In diese Zeit fiel auch das Aufkommen von Next Generation Firewalls. Sie hatten sich auf die neuen Angriffsmethoden eingestellt. Ihre Aufgabe: das Erkennen und Vermeiden von bisher nicht gekannten Angriffen.
Jetzt leben wir in einer Zeit, in der es eine neue Qualität von Attacken gibt – durch Staaten und organisierte Kriminalität. Wir wissen nicht zuletzt durch die Snowden-Enthüllungen, dass hier die US-Regierung und inzwischen praktisch jede Regierung auf dem Globus aktiv ist. Mit diesen Formen von Cyberkriminalität sind wir etwa seit 2010 konfrontiert.
com! professional: Was bedeutet diese Entwicklung für Ihr Unternehmen?
Yoran: Eigentlich ist es simpel. Wir müssen versuchen, die Bad Guys außen vor zu lassen, was vor allem bedeutet, grundsätzlich geeignete Gegenmaßnahmen sowie Präventionsmöglichkeiten zu entwickeln. Für uns als RSA heißt das auch, einen ganzheitlichen Ansatz zu entwickeln und in die Praxis umzusetzen. Das unterscheidet uns von den meisten unserer Konkurrenten, die sich nur auf Einzelaspekte konzentrieren.
Unsere Leitlinie lautet: Wenn die Bad Guys in Computer und Netzwerke eines Unternehmens eingedrungen sind, wie lässt sich dann der Schaden begrenzen? Wir müssen schneller erfahren, ob etwas passiert ist. Und wir müssen schneller reagieren können.
com! professional: Die Bad Guys sind nicht mehr die gleichen wie vor 15 oder 20 Jahren?
Yoran: Nein. Und sie haben es sogar leichter als in der Vergangenheit. Weltweit haben wir es mit einer Unzahl an Regelungen und Gesetzen zu tun, die international operierenden Gruppen vielmehr Möglichkeiten lassen als früher. Es mangelt an der wirksamen gemeinsamen Bekämpfung der Cyberbedrohungen.
Die Cyberkriminellen können angesichts der vielen nationalen Gesetze schnell das Territorium wechseln. Sie und die diversen Regierungen mit ihren Internetaktivitäten arbeiten letztlich in völliger Straffreiheit – in einem rechtsfreien Raum. Das Resultat ist eine sehr aggressive Bedrohung der Web- und Computing-Strukturen weltweit.
com! professional: Beide – cyberkriminelle Gruppen und Regierungen – operieren straffrei?

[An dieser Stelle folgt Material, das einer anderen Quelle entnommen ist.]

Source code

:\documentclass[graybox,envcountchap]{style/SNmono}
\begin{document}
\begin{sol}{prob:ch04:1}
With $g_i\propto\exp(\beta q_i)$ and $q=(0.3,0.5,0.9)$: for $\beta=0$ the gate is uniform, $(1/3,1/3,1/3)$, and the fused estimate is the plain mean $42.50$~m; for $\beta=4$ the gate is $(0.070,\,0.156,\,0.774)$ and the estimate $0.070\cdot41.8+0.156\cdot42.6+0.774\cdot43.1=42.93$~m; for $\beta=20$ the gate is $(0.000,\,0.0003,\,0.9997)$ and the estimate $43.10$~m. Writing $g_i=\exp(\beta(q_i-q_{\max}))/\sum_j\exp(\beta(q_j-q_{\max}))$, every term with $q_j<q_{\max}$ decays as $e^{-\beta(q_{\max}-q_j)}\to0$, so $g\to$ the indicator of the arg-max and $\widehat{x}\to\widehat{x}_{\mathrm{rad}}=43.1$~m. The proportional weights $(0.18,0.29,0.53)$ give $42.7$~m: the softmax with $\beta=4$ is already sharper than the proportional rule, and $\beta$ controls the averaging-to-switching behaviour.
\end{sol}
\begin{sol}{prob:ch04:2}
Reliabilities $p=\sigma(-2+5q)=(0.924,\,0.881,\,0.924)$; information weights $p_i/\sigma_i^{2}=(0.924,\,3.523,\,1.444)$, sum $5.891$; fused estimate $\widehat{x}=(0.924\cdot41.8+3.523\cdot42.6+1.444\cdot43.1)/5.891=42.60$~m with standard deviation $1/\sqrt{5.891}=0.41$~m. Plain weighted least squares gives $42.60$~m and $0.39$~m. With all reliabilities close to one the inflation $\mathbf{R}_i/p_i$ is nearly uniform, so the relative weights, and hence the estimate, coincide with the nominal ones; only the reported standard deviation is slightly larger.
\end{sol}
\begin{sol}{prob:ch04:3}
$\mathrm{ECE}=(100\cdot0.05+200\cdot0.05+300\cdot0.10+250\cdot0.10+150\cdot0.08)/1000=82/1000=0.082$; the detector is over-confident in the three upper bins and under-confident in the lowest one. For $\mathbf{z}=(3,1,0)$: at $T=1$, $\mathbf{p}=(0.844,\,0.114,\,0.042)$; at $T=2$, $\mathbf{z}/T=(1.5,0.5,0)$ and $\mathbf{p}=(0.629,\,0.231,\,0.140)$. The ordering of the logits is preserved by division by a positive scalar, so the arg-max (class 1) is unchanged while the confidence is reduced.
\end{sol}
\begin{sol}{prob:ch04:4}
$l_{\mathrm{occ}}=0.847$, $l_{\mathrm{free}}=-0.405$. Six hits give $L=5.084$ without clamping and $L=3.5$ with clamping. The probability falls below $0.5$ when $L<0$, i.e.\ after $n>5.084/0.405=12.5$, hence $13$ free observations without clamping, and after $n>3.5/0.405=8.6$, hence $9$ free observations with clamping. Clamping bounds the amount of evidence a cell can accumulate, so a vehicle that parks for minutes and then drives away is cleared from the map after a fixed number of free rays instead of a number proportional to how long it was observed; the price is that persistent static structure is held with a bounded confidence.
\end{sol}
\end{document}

Yoran: Ja, eine interessante Gemeinschaft, mit der wir es da zu tun haben. Das hört sich nicht gut an, ist aber die Realität.
com! professional: Die Realität ist, dass sich im Lauf der Jahre nichts geändert hat. Es gibt große Sicherheitsbedrohungen, aber ihre Bekämpfung kommt nicht hinterher. Vielleicht auch deshalb, weil es am Willen fehlt, ernsthaft gegen die Gefahren vorzugehen – ähnlich wie beim internationalen Waffen- oder Drogenhandel.

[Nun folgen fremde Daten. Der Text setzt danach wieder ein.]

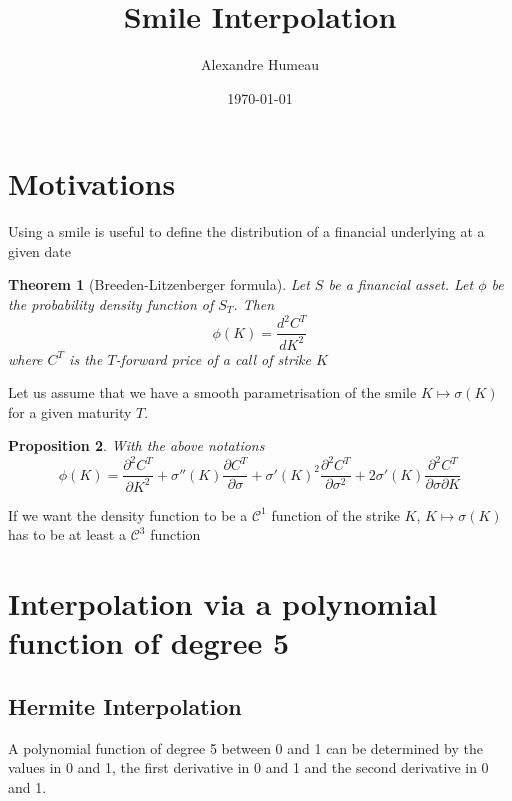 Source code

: \documentclass{article}
\newtheorem{theorem}{Theorem}[section]
\newtheorem{proposition}[theorem]{Proposition}
\begin{document}
\title{Smile Interpolation}
\author{Alexandre Humeau}
\date{\today}
\maketitle

\section{Motivations}
Using a smile is useful to define the distribution of a financial underlying at a given date

\begin{theorem}[Breeden-Litzenberger formula]
	Let $S$ be a financial asset. Let $\phi$ be the probability density function of $S_T$. Then
	\begin{equation}
		\phi(K) = \frac{d^2C^T}{dK^2}
	\end{equation}
	where $C^T$ is the $T$-forward price of a call of strike $K$
\end{theorem}

\noindent Let us assume that we have a smooth parametrisation of the smile $K \mapsto \sigma(K)$ for a given maturity $T$.

\begin{proposition}
	With the above notations
	\begin{equation}
		\phi(K) = \frac{\partial ^2 C^T}{\partial K^2} + \sigma''(K) \frac{\partial C^T}{\partial \sigma} + \sigma'(K)^2 \frac{\partial^2 C^T}{\partial \sigma^2} + 2 \sigma'(K) \frac{\partial^2 C^T}{\partial \sigma \partial K} 
	\end{equation}
\end{proposition}

If we want the density function to be a $\mathcal{C}^1$ function of the strike $K$, $K\mapsto \sigma(K)$ has to be at least a $\mathcal{C}^3$ function

\section{Interpolation via a polynomial function of degree 5}
\subsection{Hermite Interpolation}

A polynomial function of degree 5 between 0 and 1 can be determined by the values in 0 and 1, the first derivative in 0 and 1 and the second derivative in 0 and 1.
\end{document}

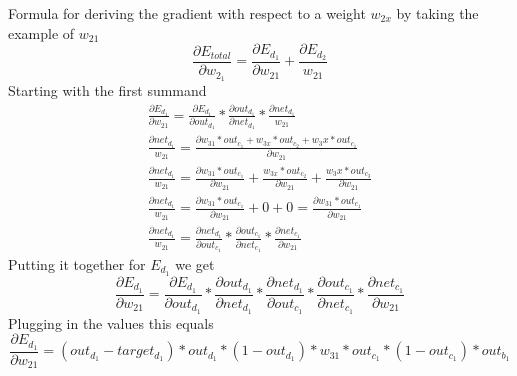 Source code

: \documentclass[11pt, halfparskip]{article}
\begin{document}
\newpage %
\noindent Formula for deriving the gradient with respect to a weight $w_{2x}$ by taking the example of $w_{21}$
    \begin{equation}
    	\frac{\partial E_{total}}{\partial w_{2_1}} = \frac{\partial E_{d_1}}{\partial w_{21}} + \frac{\partial E_{d_2}}{w_{21}}
    \end{equation}
Starting with the first summand
    \begin{gather}
    	\frac{\partial E_{d_1}}{\partial w_{21}} = \frac{\partial E_{d_1}}{\partial out_{d_1}} * \frac{\partial out_{d_1}}{\partial net_{d_1}} * \frac{\partial net_{d_1}}{w_{21}}\\[1em]
    	\frac{\partial net_{d_1}}{w_{21}} = \frac{\partial w_{31}*out_{c_1} + w_{3x}*out_{c_2} + w_3x*out_{c_1}}{\partial w_{21}}\\
    	\frac{\partial net_{d_1}}{w_{21}} = \frac{\partial w_{31}*out_{c_1}}{\partial w_{21}} + \frac{w_{3x}*out_{c_2}}{\partial w_{21}} + \frac{w_3x*out_{c_3}}{\partial w_{21}}\\
    	\frac{\partial net_{d_1}}{w_{21}} = \frac{\partial w_{31}*out_{c_1}}{\partial w_{21}} + 0 + 0 = \frac{\partial w_{31}*out_{c_1}}{\partial w_{21}}\\[1em]
    	\frac{\partial net_{d_1}}{w_{21}} = \frac{\partial net_{d_1}}{\partial out_{c_1}} * \frac{\partial out_{c_1}}{\partial net_{c_1}} * \frac{\partial net_{c_1}}{\partial w_{21}}
    \end{gather}
Putting it together for $E_{d_1}$ we get
    \begin{equation}
    	\frac{\partial E_{d_1}}{\partial w_{21}} = \frac{\partial E_{d_1}}{\partial out_{d_1}} * \frac{\partial out_{d_1}}{\partial net_{d_1}} * \frac{\partial net_{d_1}}{\partial 				out_{c_1}} * \frac{\partial out_{c_1}}{\partial net_{c_1}} * \frac{\partial net_{c_1}}{\partial w_{21}}
    \end{equation}
Plugging in the values this equals
    \begin{equation}
    	\frac{\partial E_{d_1}}{\partial w_{21}} = (out_{d_1} - target_{d_1}) * out_{d_1} * (1 - out_{d_1}) * w_{31} * out_{c_1} * (1 - out_{c_1}) * out_{b_1}
    \end{equation}
    
\end{document}
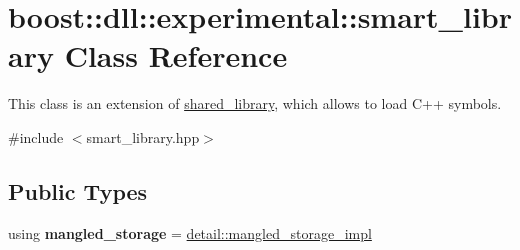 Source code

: \hypertarget{a01712}{}\section{boost\+:\+:dll\+:\+:experimental\+:\+:smart\+\_\+library Class Reference}
\label{a01712}


This class is an extension of \hyperlink{a01708}{shared\+\_\+library}, which allows to load C++ symbols.  




{\ttfamily \#include $<$smart\+\_\+library.\+hpp$>$}

\subsection*{Public Types}
\begin{DoxyCompactItemize}
\item 
\mbox{\label{a01712_a65625089fb4e558286ca48bdab2d8511}} 
using {\bfseries mangled\+\_\+storage} = \hyperlink{a01364}{detail\+::mangled\+\_\+storage\+\_\+impl}
\end{DoxyCompactItemize}

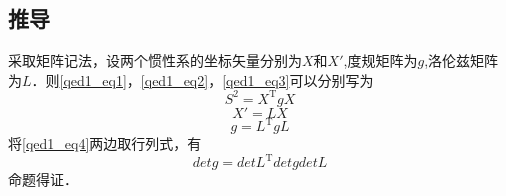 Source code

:\subsection{推导}
采取矩阵记法，设两个惯性系的坐标矢量分别为$X$和$X'$,度规矩阵为$g$,洛伦兹矩阵为$L$．则\autoref{qed1_eq1}，\autoref{qed1_eq2}，\autoref{qed1_eq3}可以分别写为
\begin{equation}
S^{2}=X^{\mathrm{T}} g X
\end{equation}
\begin{equation}
X'=LX
\end{equation}
\begin{equation}\label{qed1_eq4}
g=L^{\mathrm{T}} g L
\end{equation}
将\autoref{qed1_eq4}两边取行列式，有
\begin{equation}
detg=detL^{\mathrm{T}} detg detL
\end{equation}
命题得证．
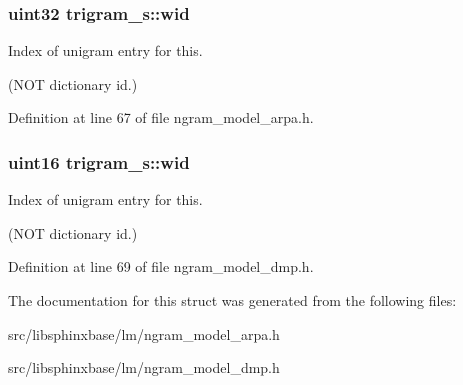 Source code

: \subsubsection[{wid}]{\setlength{\rightskip}{0pt plus 5cm}uint32 trigram\+\_\+s\+::wid}\label{structtrigram__s_a492e1fedb16fa11d26a941177c1305be}


Index of unigram entry for this. 

(N\+O\+T dictionary id.) 

Definition at line 67 of file ngram\+\_\+model\+\_\+arpa.\+h.

\subsubsection[{wid}]{\setlength{\rightskip}{0pt plus 5cm}uint16 trigram\+\_\+s\+::wid}\label{structtrigram__s_ad90726c9d1c5b2d564205b4feddcb674}


Index of unigram entry for this. 

(N\+O\+T dictionary id.) 

Definition at line 69 of file ngram\+\_\+model\+\_\+dmp.\+h.



The documentation for this struct was generated from the following files\+:\begin{DoxyCompactItemize}
\item 
src/libsphinxbase/lm/ngram\+\_\+model\+\_\+arpa.\+h\item 
src/libsphinxbase/lm/ngram\+\_\+model\+\_\+dmp.\+h\end{DoxyCompactItemize}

Yoran: Es gibt eine Reihe von Initiativen zum Schutz von Daten, die einige Regierungen ins Auge gefasst haben, so in Deutschland, Frankreich und auch in den USA.
Auf der anderen Seite behalten sich Regierungen das Recht vor, auf verschlüsselte Informationen zuzugreifen. Es gibt konkurrierende Interessen der Regierungen, was ihre Geheimdienst-, Verteidigungs- oder Cyberspace-Aktivitäten angeht.
Unternehmen und ganze Volkswirtschaften hängen von einer sicheren Internetumgebung ab, während die Regierungen das nur teilweise zum Ziel haben.
com! professional: Und warum ist das so?
Yoran: Nicht alles ist von der Wirtschaft bestimmt, der Staat hat seine eigenen Interessen – die sich von denen der Gesetzgebung oder der nationalen Verteidigung unterscheiden.
com! professional: Können Sie dieses doch recht allgemeine Szenario der divergierenden Interessen vertiefen? Was genau spielt sich da ab? Woher kommen die wirklichen Bedrohungen?
Yoran: Wenn man amerikanische Security-Reports liest, dann scheint es ausgemacht, dass die Angreifer mehrheitlich aus Russland oder China stammen. Liest man Reports aus russischen Quellen, dann wird auf die USA als eigentlicher Urheber all der Cyberangriffe gedeutet. Die Wahrheit ist, dass es für jedes Unternehmen, vor allem wenn es international tätig ist, viele potenzielle und reale Angreifer gibt. Man muss sehr aufmerksam sein und sich gegen Regierungen und Cyberkriminelle schützen. Die Bad Guys finden sich in allen Regierungen und in kriminellen Organisationen.
Es gibt eine Reihe von Studien, zum Beispiel von Blurr oder von Verizon, die sich gründlich damit befassen, wer mit diesen Aktivitäten Geld verdient.